En las últimas intervenciones que realizó de forma aparatosa la Policía Nacional, tanto en la Chacarita como en las detenciones de los familiares de Armando Javier Rotela, líder del Clan Rotela, dejó al descubierto que las pandillas están aprovechando la pobreza, la falta de empleo y el estado de vulnerabilidad de los niños y jóvenes, para reclutarlos.

Tal como ocurrió en su momento como las "maras" en El Salvador o los "cárteles" en México, ven a los menores como aliados para sus fechorías, por lo que algunos especialistas o investigadores ya hablan que no encontramos en de estado Emergencia social.

"Es sumamente preocupante y confirma una vez más la terrible descomposición de nuestra sociedad y principalmente del segmento juvenil. Es un momento donde el país todavía tiene una gran población joven, pero que no va a ser eterna esa proporción tan alta de jóvenes, el famoso bono demográfico. Creo que se está desaprovechando por no ocuparse adecuadamente de este segmento", señaló Hugo Pereira, docente e investigador del Consejo Nacional de Ciencia y Tecnología (Conacyt).

En una entrevista con El Nacional, remarcó que no es una cuestión que solo afecta al segmento de la juventud, sino de todo lo que tienen que ver con las cuestiones sociales donde también entra la educación.
"Es una situación que está estallando y el Estado no se ocupó de esta situación y no está aprovechando esta oportunidad con los jóvenes para que ellos puedan impulsar la economía, el desarrollo. Al no ocuparse en todo este tiempo Estado ahora no tiene otra alternativa que recurrir a la represión", mencionó Pereira.
Remarcó que el país en estos momentos está mostrando su lado más doloroso al ver muchos jóvenes sumergidos en los grupos criminales.
Personas que salen de las cárceles
El investigador en otro momento sostuvo que otro de los problemas de la sociedad tiene que ver con las personas que salen de las cárceles al cumplir su condena, que, en muchos de los casos, están en una etapa sumamente productiva, pero no tienen oportunidades laborales y recaen en las actividades delictivas.
"Tampoco hay un proceso de contención o de acompañamiento para segmento y muchos de ellos terminan recayendo o salen mucho más perfeccionado de las cárceles.

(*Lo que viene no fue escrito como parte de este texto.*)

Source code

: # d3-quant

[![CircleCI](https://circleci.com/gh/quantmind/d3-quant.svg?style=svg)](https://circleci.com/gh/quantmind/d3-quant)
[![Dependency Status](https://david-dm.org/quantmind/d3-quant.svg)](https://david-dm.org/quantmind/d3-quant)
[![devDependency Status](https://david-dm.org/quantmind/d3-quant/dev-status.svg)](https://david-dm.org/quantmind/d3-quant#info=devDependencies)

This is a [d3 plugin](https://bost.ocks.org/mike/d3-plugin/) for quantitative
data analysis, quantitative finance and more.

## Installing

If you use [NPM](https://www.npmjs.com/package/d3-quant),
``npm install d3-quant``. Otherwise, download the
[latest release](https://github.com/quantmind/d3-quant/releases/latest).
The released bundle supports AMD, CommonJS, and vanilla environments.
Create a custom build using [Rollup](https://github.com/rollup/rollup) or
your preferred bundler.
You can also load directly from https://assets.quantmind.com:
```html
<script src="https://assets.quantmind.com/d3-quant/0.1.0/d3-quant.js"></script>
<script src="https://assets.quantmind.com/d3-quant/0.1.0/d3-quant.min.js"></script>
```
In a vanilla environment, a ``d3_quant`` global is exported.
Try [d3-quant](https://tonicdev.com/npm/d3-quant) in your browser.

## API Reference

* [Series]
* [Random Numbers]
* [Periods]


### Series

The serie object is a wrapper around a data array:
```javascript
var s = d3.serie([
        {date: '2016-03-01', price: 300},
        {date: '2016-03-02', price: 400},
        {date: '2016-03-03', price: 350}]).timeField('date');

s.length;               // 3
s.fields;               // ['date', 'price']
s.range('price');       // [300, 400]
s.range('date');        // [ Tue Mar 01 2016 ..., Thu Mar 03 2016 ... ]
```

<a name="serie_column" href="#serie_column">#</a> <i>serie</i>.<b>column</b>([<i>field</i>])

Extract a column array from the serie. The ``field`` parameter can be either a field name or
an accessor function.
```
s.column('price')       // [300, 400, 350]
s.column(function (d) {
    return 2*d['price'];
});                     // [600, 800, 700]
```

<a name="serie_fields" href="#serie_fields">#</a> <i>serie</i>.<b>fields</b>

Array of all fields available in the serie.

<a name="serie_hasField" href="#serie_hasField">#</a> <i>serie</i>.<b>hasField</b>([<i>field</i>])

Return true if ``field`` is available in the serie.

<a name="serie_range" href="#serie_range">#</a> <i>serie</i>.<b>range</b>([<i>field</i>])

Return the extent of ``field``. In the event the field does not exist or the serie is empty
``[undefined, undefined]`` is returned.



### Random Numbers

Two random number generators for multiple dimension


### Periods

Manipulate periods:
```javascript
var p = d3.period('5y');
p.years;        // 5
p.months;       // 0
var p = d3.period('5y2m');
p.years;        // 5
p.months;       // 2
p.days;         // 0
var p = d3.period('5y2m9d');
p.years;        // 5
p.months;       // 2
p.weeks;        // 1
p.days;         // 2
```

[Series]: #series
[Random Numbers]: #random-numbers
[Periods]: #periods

Lamentablemente, tenemos un Estado que prefiere pasarle la mano a un genocida como Benjamín Netanyahu (primer ministro de Israel) para figurar en escena internacional, sin embargo, no nos ocupamos a nivel interno donde tenemos una infinidad de problemas", subrayó.
Supuesta generación de empleo
Finalmente, se refirió al constante autobombo que realiza el presidente de la República, Santiago Peña, en lo que respecta a la generación de mano de obras.
"El Gobierno habla de generación de trabajo y yo quiero saber dónde hay trabajo para los jóvenes. Los que vienen del interior a la ciudad, no tienen que hacer porque la propia ciudad está satura y los que pueden viajan al exterior", sentenció Pereira.